Updated by gastil gastil over 12 years ago
To clarify this bug, see knb-lter-bug.4103.2 versus knb-lter-bug.4103.3 in demo2.
The only difference is the presence of higher-order ascii characters in the abstract.
In revision 3 they are commented-out.
Updated by gastil gastil over 12 years ago
Another example of this is the difference between
https://demo2.test.dataone.org/knb/metacat/knb-test-nrs.569.3/default
which does display
versus
https://demo2.test.dataone.org/knb/metacat/knb-test-nrs.569.2/default
which does not display, but instead fails with a "white-page".

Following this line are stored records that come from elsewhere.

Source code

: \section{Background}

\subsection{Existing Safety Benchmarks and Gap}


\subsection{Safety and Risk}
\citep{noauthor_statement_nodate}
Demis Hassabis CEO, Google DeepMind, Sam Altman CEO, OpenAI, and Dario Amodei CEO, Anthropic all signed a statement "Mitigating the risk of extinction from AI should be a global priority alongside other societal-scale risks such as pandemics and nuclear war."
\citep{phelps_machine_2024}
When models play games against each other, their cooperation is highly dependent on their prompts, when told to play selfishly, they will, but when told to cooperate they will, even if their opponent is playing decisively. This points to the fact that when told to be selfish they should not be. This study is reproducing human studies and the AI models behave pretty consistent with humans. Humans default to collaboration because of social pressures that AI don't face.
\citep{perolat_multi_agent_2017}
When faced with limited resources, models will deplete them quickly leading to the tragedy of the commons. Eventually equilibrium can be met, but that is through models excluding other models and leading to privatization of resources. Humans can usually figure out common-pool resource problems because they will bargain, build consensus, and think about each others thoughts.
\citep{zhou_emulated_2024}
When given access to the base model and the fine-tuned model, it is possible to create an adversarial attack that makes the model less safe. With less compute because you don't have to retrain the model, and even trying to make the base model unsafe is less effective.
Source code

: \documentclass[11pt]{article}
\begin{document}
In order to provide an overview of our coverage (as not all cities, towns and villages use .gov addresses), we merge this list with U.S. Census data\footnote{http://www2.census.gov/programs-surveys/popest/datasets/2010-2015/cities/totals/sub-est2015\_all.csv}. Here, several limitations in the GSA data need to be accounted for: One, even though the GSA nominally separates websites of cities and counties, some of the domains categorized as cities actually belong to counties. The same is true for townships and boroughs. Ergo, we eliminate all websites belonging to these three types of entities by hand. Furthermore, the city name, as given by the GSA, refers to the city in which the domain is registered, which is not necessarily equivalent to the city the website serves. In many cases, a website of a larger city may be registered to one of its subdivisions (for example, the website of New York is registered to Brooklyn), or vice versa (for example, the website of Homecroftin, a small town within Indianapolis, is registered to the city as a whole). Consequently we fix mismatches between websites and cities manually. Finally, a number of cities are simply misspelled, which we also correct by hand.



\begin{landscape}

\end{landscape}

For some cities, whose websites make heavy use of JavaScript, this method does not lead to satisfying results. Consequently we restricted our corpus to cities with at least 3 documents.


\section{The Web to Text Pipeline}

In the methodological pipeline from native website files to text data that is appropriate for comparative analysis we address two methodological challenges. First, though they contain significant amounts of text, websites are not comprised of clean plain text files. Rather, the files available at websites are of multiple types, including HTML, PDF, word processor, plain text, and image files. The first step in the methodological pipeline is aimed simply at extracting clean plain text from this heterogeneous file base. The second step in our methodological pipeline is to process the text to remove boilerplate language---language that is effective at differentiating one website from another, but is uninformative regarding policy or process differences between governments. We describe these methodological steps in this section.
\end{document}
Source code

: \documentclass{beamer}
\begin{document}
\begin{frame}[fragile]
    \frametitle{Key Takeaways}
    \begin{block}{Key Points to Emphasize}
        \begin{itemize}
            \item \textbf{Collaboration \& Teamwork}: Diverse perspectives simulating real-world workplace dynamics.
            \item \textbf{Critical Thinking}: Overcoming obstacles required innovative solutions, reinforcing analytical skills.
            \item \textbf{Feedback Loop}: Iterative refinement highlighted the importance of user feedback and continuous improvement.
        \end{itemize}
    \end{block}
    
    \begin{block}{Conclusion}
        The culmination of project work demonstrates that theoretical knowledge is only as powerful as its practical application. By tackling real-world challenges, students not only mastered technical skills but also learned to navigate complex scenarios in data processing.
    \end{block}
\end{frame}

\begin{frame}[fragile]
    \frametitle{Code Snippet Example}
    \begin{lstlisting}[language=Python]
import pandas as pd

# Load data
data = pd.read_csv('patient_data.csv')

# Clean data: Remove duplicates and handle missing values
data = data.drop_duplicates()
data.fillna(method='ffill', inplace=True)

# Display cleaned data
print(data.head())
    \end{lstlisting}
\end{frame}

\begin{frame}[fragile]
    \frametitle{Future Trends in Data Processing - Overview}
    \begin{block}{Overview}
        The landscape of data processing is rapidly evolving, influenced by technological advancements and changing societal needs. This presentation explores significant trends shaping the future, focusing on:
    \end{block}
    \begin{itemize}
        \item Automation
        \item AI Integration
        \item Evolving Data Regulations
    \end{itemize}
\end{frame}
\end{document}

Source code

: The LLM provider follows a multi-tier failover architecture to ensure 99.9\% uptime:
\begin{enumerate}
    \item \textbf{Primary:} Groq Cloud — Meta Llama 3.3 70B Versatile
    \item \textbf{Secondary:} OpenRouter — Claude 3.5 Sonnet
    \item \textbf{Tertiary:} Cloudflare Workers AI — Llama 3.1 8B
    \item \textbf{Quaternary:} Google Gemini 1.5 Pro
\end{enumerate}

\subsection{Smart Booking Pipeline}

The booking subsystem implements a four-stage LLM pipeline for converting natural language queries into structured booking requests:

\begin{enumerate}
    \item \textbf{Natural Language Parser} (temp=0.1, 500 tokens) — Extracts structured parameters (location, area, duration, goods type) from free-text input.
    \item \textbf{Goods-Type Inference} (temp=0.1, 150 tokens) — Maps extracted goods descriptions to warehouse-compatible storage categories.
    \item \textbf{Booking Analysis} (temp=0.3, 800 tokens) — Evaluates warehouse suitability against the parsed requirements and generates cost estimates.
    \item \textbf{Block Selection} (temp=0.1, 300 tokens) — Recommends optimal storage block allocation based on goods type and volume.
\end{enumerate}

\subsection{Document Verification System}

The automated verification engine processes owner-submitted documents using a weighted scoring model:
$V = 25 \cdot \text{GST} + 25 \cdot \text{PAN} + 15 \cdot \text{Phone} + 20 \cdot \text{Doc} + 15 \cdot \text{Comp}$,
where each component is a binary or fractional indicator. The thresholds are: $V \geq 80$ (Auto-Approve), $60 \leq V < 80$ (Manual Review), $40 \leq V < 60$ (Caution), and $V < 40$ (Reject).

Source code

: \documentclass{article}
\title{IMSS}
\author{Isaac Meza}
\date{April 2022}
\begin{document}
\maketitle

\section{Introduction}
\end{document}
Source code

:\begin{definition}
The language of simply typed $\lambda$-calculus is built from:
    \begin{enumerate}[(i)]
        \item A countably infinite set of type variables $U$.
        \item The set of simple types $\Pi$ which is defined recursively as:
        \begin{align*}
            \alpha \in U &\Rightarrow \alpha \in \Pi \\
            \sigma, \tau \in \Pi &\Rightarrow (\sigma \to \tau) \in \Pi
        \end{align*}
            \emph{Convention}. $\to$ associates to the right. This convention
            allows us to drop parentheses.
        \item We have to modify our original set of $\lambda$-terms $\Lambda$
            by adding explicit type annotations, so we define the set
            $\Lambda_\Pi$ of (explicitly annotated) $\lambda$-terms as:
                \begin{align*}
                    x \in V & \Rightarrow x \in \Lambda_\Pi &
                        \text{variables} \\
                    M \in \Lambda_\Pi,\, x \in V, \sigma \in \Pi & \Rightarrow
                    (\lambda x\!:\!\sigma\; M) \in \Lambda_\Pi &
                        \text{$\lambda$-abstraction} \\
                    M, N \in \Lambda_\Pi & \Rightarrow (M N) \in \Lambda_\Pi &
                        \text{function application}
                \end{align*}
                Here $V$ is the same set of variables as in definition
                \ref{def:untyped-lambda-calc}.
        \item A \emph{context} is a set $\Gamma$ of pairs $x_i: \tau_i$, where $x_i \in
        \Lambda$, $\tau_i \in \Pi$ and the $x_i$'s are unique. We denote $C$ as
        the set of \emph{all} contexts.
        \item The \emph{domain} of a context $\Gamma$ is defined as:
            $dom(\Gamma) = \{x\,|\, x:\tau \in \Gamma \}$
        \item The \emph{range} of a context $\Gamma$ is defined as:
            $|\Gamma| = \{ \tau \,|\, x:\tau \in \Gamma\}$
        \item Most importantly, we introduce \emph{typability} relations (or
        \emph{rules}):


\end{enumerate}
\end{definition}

The ONLY diff between revisions 2 and 3 is the pacakgeId and
Bancroft's office
vs
Bancroft âs office
in the abstract.
(revision 1 had denyFirst.)
Updated by ben leinfelder over 12 years ago
These are unfortunate errors, but are most likely do to copy-and-paste from a [MS Word] document into the metadata file.
I've added better error reporting during the transform so there's now an indication that rendering was not possible when the character is encountered.